Pictures paired with source code
· · · ·
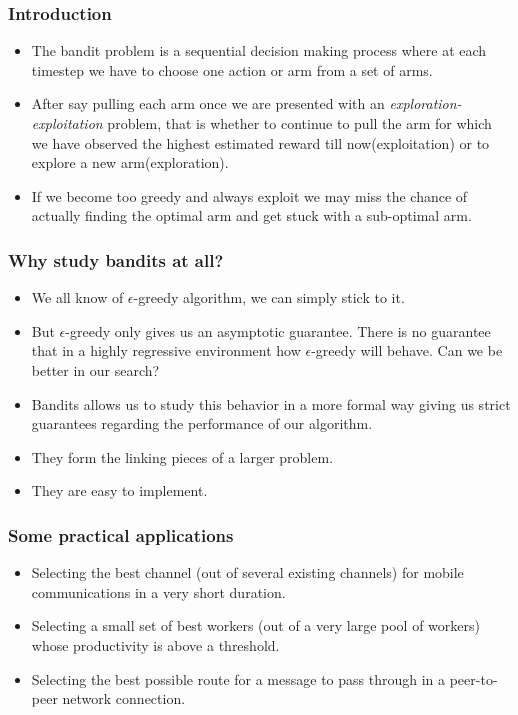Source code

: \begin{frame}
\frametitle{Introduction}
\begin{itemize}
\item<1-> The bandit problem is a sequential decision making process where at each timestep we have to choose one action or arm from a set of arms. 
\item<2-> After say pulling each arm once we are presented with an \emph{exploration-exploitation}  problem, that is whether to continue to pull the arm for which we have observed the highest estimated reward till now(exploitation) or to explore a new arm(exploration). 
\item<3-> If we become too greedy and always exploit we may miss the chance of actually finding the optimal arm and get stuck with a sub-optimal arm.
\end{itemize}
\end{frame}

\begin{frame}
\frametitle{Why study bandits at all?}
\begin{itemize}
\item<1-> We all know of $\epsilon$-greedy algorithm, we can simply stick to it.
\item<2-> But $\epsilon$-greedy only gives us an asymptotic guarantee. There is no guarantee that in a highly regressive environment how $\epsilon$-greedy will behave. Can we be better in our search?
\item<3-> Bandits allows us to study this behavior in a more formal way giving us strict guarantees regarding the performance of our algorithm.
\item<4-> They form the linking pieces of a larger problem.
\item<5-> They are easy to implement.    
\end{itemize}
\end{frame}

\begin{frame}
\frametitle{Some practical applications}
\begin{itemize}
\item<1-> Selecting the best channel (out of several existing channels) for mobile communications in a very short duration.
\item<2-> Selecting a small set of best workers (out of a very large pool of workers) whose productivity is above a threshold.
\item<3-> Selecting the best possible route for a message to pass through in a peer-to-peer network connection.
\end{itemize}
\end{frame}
· · · ·
PROBLEM: Write out each line of the data that holds the string "frametitle".

ANSWER SPACE:
\frametitle{Introduction}
\frametitle{Why study bandits at all?}
\frametitle{Some practical applications}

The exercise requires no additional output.